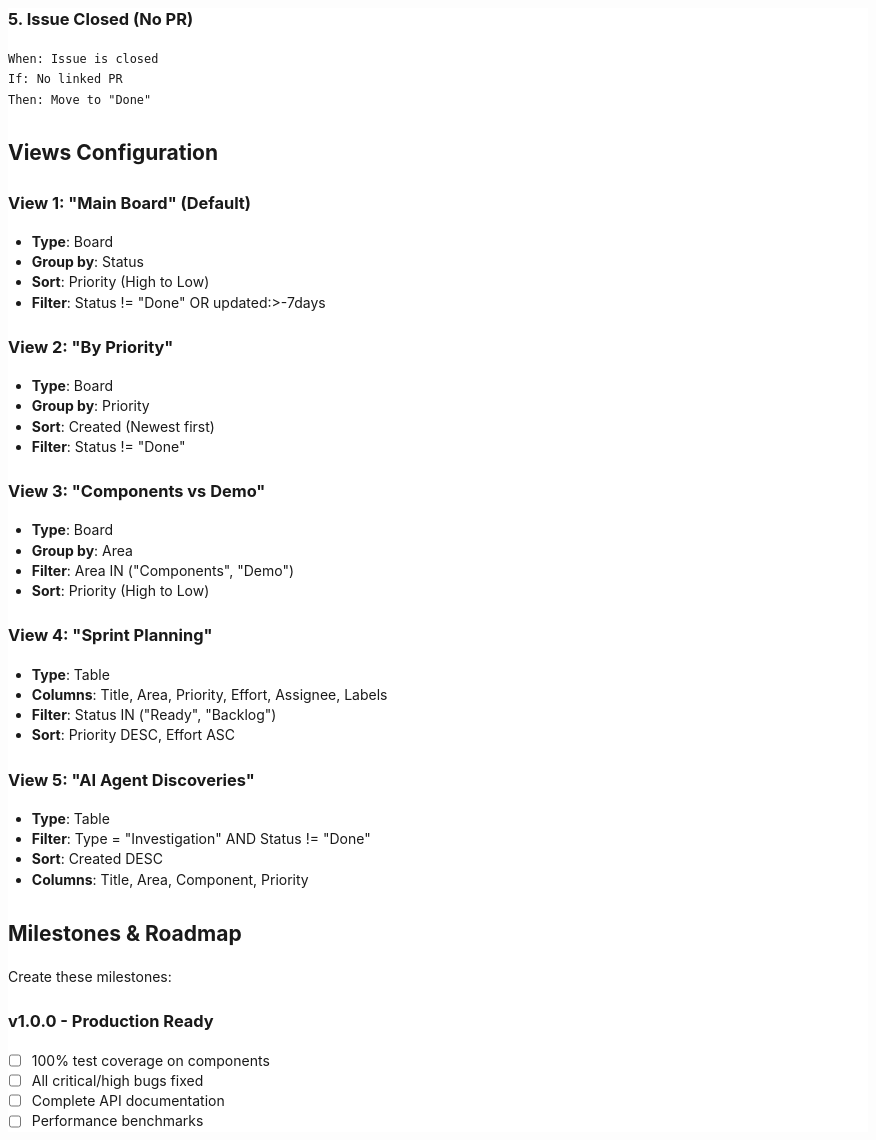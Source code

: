 ### 5. Issue Closed (No PR)

```text
When: Issue is closed
If: No linked PR
Then: Move to "Done"
```

## Views Configuration

### View 1: "Main Board" (Default)

- **Type**: Board
- **Group by**: Status
- **Sort**: Priority (High to Low)
- **Filter**: Status != "Done" OR updated:>-7days

### View 2: "By Priority"

- **Type**: Board
- **Group by**: Priority
- **Sort**: Created (Newest first)
- **Filter**: Status != "Done"

### View 3: "Components vs Demo"

- **Type**: Board
- **Group by**: Area
- **Filter**: Area IN ("Components", "Demo")
- **Sort**: Priority (High to Low)

### View 4: "Sprint Planning"

- **Type**: Table
- **Columns**: Title, Area, Priority, Effort, Assignee, Labels
- **Filter**: Status IN ("Ready", "Backlog")
- **Sort**: Priority DESC, Effort ASC

### View 5: "AI Agent Discoveries"

- **Type**: Table
- **Filter**: Type = "Investigation" AND Status != "Done"
- **Sort**: Created DESC
- **Columns**: Title, Area, Component, Priority

## Milestones & Roadmap

Create these milestones:

### v1.0.0 - Production Ready

- [ ] 100% test coverage on components
- [ ] All critical/high bugs fixed
- [ ] Complete API documentation
- [ ] Performance benchmarks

——————————

◆ Work to complete:
Copy the records above exactly, beginning at the line that contains "- **Group by**: Priority" and stopping after the line that contains "- **Columns**: Title, Area, Priority, Effort, Assignee, Labels".

◆ Solved exercise:
- **Group by**: Priority
- **Sort**: Created (Newest first)
- **Filter**: Status != "Done"

### View 3: "Components vs Demo"

- **Type**: Board
- **Group by**: Area
- **Filter**: Area IN ("Components", "Demo")
- **Sort**: Priority (High to Low)

### View 4: "Sprint Planning"

- **Type**: Table
- **Columns**: Title, Area, Priority, Effort, Assignee, Labels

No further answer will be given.